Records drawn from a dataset
-----

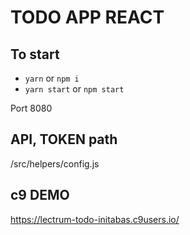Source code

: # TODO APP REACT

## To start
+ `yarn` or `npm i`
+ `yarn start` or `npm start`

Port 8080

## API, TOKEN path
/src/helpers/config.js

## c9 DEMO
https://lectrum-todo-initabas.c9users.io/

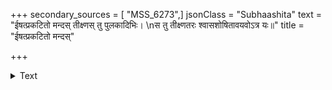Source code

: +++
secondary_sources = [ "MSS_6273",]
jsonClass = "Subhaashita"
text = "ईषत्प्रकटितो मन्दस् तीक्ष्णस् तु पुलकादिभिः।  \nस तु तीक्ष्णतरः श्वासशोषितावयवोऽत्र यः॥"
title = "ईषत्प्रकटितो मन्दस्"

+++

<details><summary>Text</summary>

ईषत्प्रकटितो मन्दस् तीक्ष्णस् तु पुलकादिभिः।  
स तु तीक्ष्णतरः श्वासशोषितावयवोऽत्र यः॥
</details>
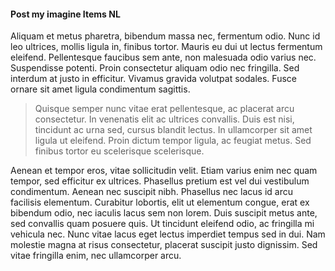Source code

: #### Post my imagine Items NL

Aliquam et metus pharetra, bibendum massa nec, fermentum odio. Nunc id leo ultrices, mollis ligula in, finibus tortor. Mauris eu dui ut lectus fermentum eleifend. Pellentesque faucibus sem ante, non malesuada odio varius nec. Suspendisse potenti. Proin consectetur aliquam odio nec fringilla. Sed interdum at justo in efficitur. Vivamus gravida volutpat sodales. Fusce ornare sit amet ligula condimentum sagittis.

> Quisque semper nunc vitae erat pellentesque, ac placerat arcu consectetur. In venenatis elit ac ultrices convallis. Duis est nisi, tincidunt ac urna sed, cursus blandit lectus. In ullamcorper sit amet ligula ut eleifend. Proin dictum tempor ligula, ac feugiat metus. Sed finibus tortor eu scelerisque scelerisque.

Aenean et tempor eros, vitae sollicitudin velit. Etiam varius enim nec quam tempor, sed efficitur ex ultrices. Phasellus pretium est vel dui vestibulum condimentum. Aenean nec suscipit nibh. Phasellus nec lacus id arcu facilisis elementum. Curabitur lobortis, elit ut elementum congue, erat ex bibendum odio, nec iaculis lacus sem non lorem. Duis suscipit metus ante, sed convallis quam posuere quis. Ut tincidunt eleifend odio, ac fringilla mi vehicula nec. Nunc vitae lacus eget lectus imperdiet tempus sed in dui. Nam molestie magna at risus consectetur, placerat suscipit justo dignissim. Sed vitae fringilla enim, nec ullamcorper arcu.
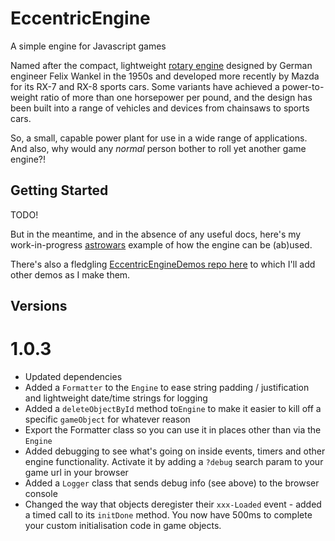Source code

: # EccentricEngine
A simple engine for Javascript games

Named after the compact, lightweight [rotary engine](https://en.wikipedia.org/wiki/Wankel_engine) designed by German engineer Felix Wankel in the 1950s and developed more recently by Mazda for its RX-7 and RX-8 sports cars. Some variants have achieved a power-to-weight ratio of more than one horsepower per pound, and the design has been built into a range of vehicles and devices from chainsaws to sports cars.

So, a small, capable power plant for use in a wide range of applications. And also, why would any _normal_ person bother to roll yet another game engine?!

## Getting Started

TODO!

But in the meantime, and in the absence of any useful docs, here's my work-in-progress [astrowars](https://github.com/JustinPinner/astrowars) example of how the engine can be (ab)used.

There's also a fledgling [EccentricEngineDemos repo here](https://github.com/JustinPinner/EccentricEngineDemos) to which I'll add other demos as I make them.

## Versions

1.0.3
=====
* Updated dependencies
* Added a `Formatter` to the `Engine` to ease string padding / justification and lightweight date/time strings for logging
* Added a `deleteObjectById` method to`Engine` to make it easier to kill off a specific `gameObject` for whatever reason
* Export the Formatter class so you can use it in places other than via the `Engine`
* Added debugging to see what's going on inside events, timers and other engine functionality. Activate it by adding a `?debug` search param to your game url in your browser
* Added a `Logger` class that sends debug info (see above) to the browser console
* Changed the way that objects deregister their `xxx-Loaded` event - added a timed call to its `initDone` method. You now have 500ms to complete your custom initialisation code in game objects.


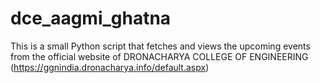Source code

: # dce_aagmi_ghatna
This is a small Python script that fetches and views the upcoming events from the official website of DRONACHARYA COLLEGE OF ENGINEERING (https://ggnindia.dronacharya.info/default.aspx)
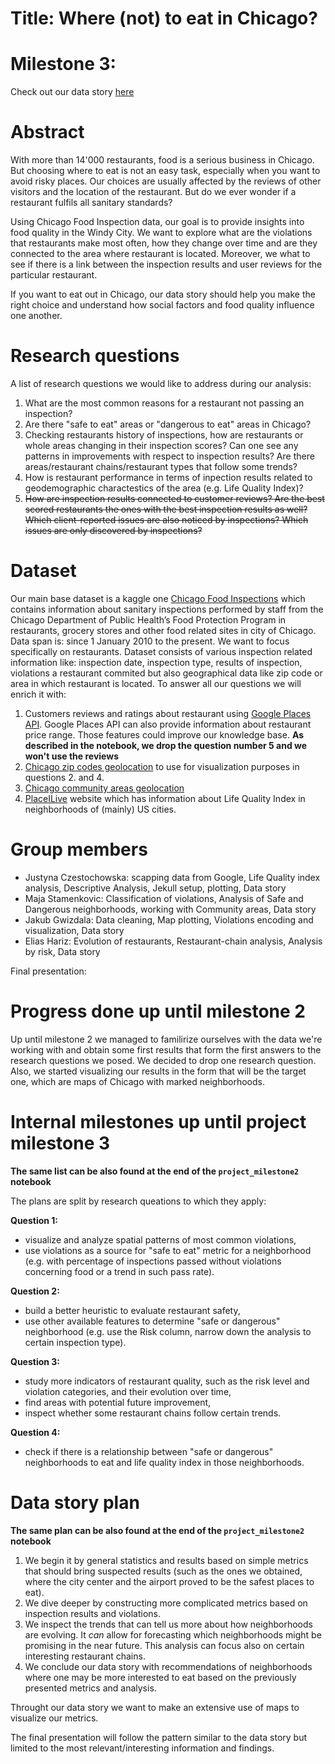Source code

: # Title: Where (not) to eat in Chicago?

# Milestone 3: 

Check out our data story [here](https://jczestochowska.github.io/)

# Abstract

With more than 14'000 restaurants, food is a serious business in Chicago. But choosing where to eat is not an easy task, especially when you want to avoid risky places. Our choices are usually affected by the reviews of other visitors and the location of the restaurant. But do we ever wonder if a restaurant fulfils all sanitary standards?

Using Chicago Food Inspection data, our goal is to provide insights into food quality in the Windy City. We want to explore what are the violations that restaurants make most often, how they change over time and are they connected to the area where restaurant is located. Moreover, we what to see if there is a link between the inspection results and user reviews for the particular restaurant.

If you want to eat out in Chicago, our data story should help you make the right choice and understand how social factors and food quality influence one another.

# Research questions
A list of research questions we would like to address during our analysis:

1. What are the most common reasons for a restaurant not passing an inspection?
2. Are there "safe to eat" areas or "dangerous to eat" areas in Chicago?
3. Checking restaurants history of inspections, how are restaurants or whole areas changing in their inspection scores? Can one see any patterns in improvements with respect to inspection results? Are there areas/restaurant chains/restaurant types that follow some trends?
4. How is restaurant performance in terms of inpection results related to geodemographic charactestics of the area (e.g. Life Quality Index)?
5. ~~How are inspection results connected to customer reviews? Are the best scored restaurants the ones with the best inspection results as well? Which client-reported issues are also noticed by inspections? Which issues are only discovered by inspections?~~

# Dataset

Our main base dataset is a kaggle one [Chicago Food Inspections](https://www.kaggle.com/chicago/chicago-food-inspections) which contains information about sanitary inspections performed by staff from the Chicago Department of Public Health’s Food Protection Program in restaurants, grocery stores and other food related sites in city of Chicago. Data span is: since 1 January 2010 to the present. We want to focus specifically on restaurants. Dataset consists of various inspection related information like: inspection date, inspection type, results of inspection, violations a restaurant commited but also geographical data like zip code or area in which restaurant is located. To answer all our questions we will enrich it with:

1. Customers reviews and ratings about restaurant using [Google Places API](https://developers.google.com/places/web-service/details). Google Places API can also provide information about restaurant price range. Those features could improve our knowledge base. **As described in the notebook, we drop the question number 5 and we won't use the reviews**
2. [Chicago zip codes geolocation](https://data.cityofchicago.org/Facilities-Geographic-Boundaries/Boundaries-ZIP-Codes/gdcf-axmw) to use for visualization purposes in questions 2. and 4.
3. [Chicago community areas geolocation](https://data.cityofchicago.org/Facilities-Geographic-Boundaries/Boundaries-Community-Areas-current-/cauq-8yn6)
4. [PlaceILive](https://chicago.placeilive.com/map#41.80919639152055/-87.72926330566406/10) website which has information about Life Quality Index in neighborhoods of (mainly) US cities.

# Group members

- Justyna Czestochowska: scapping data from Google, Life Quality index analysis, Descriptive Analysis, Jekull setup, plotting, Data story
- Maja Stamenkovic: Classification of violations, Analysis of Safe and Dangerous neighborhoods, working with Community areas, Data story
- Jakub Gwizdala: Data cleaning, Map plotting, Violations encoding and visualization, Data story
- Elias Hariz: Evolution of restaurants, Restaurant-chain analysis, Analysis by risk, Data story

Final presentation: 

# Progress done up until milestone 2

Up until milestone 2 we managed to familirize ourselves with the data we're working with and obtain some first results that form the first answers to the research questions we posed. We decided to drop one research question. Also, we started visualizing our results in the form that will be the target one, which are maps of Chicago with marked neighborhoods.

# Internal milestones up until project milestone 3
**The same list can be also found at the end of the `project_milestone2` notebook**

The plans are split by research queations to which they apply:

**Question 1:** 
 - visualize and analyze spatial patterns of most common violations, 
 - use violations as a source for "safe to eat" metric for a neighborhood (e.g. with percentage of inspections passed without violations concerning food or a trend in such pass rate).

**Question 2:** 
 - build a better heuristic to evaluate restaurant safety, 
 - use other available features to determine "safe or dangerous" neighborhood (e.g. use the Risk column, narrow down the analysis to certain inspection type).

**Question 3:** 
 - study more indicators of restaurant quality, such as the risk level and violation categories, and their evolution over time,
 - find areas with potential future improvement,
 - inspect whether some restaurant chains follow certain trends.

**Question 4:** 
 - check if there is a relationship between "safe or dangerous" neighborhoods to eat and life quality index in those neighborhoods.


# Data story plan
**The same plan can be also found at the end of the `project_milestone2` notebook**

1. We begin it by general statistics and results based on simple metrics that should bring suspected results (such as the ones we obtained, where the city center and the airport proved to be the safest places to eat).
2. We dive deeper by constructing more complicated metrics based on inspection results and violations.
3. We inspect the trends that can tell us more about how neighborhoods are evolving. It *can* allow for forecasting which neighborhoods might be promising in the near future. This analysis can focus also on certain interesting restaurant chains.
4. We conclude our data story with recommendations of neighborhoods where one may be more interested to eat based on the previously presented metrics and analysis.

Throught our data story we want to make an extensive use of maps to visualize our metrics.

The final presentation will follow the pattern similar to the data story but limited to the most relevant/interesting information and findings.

-----

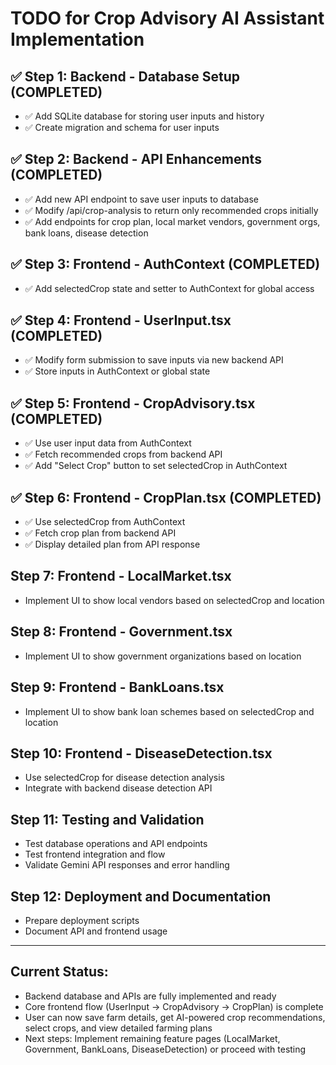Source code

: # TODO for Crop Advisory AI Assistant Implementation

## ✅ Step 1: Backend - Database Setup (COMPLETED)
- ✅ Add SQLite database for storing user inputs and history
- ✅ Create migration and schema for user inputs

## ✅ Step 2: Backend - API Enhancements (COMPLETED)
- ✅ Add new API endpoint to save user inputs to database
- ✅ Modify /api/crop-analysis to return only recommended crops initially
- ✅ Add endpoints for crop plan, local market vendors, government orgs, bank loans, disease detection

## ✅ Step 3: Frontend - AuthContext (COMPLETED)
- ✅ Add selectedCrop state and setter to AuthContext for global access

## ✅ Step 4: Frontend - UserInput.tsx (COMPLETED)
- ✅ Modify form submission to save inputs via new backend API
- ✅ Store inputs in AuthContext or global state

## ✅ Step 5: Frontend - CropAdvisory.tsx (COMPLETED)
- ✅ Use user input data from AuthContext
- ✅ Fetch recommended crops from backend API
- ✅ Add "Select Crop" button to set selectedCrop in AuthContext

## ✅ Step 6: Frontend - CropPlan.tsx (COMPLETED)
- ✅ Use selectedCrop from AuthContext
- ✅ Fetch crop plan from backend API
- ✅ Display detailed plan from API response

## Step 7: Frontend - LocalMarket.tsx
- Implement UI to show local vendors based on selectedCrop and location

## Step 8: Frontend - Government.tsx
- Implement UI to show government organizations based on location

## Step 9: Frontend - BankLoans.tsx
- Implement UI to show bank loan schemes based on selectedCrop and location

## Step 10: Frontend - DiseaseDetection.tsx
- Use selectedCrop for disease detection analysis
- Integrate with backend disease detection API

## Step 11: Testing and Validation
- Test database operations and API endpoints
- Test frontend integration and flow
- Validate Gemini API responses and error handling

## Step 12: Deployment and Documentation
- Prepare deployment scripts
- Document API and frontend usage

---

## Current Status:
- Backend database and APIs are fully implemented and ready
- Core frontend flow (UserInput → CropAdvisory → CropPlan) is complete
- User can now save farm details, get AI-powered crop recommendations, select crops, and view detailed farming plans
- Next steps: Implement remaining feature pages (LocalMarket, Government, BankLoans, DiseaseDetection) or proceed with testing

-----

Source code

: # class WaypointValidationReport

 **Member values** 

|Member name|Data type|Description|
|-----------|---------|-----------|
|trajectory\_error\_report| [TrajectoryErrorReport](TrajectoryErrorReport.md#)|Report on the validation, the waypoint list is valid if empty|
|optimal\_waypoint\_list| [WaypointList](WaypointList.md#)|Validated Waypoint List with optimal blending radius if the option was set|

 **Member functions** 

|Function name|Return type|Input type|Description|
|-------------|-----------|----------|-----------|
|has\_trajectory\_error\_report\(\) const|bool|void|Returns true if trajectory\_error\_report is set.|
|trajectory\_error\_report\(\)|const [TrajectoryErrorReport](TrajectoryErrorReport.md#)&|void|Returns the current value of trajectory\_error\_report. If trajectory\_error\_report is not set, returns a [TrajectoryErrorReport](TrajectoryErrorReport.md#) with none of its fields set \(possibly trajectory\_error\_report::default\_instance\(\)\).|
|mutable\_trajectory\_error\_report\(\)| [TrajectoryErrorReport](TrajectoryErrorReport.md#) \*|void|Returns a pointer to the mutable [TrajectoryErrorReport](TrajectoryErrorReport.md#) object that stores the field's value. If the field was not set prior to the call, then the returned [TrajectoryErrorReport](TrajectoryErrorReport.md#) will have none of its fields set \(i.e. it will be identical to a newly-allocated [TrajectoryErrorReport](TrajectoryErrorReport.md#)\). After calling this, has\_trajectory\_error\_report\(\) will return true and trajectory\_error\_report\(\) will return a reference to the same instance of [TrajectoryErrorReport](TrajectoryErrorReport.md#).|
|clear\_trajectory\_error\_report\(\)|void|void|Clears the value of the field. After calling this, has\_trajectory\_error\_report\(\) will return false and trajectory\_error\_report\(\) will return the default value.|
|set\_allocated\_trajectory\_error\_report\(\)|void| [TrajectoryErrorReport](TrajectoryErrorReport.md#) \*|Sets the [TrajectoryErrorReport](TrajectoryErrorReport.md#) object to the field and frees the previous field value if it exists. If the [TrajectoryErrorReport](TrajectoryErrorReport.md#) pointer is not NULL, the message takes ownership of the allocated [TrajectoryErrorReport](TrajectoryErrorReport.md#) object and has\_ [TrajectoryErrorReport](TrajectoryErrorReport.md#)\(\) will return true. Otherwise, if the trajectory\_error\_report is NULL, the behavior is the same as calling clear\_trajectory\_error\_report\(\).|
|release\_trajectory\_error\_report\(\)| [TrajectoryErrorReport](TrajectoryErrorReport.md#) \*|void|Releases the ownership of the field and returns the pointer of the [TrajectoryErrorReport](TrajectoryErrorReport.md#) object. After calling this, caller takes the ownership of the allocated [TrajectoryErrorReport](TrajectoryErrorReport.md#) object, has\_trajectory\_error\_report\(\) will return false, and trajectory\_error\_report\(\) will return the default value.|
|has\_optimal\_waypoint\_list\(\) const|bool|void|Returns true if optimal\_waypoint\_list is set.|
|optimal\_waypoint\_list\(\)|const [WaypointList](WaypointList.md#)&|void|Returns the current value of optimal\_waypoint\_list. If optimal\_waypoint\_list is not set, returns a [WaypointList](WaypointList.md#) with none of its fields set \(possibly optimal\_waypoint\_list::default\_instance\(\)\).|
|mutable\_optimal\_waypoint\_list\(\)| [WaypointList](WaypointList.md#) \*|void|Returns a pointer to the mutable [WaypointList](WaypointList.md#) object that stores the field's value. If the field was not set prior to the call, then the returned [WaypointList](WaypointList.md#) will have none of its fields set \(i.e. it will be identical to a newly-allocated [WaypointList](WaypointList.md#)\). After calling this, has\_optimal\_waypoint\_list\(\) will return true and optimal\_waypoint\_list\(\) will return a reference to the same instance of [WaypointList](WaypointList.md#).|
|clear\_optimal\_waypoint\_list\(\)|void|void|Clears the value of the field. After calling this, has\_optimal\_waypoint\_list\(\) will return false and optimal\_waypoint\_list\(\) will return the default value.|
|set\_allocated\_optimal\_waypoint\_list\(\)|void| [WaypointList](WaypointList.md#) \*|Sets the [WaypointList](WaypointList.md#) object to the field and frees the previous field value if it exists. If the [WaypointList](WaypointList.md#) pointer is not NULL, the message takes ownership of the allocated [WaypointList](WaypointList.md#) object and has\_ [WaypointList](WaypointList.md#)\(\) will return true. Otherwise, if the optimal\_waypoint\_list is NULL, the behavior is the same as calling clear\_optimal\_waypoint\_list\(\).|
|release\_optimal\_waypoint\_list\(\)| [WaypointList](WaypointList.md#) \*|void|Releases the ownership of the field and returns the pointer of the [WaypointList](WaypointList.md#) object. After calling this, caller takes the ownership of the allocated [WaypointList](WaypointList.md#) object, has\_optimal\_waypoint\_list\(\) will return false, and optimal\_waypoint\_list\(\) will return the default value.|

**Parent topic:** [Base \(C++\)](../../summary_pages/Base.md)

-----

*TASK TO COMPLETE*. Taking the entries above, print exactly the lines starting at the line with "name|Return type|Input type|Description|" and ending at the line with "trajectory\_error\_report is set.|", both included.

*ANSWER SPACE*.
|Function name|Return type|Input type|Description|
|-------------|-----------|----------|-----------|
|has\_trajectory\_error\_report\(\) const|bool|void|Returns true if trajectory\_error\_report is set.|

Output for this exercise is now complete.